Mas há muito mais conteúdo! Tens modos de dificuldade mais elevados (existem três dificuldades acima do intermédio), um modo onde combates só contra bosses, um modo de batalha contra outro jogador, e um modo clássico em que tens apenas um crédito para terminar o jogo todo. Para um jogo que custa 24,99€ é bastante conteúdo. Nota-se bem que os estúdios tentaram ao máximo criar um pacote valioso para os jogadores e para os fãs de longa data de Streets of Rage. Podes desbloquear as versões clássicas das personagens (de Streets of Rage, Streets of Rage 2 e Streets of Rage 3), colocar filtros nos visuais se quiseres um algo ainda mais retro, e trocar a banda sonora pelas faixas musicais dos dois primeiros jogos. Não havia mais nenhuma forma de tornar este pacote mais robusto. Tudo o que havia para incluir, está incluído.
"Nota-se bem que os estúdios tentaram ao máximo criar um pacote valioso para os jogadores"

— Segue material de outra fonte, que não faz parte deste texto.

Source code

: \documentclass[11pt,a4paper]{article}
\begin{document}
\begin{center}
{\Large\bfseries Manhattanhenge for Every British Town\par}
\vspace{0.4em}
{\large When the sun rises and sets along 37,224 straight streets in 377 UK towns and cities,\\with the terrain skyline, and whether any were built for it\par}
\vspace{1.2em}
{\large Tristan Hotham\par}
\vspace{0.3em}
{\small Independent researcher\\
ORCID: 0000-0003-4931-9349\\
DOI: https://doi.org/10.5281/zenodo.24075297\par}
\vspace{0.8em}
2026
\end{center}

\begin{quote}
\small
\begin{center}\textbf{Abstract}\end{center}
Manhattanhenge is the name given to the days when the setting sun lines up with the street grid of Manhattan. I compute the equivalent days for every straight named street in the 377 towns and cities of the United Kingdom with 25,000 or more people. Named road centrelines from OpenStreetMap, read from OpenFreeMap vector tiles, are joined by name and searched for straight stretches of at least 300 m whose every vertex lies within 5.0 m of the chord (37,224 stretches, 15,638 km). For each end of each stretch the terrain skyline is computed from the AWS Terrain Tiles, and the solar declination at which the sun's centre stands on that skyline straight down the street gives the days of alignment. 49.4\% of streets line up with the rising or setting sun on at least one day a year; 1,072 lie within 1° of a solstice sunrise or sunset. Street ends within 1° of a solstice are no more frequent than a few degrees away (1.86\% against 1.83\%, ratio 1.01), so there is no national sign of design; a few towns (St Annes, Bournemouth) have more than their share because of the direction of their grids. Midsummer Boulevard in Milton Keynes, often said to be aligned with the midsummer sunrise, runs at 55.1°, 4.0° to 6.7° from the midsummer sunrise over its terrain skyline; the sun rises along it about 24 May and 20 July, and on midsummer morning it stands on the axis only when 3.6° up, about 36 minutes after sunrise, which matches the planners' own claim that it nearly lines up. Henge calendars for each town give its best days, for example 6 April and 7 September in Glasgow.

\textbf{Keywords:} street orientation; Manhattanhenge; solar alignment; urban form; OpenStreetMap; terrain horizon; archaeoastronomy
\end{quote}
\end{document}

Voltando ao início, numa indústria que tem sido pautada por tornar sonhos realidades, Street of Rage 4 é mais um para juntar à lista. É tudo aquilo que poderíamos pedir numa continuação da saga. Um clássico intemporal que atravessa gerações, que dá primazia ao espírito cooperativo, que transmite uma sensação de euforia enquanto estamos a jogar e que nos faz metralhar nos botões com a maior satisfação. Streets of Rage 4 é um videojogo no seu estado mais puro, que consegue desencadear as mesmas emoções de há tantos anos, quando começamos a jogar pela primeira vez.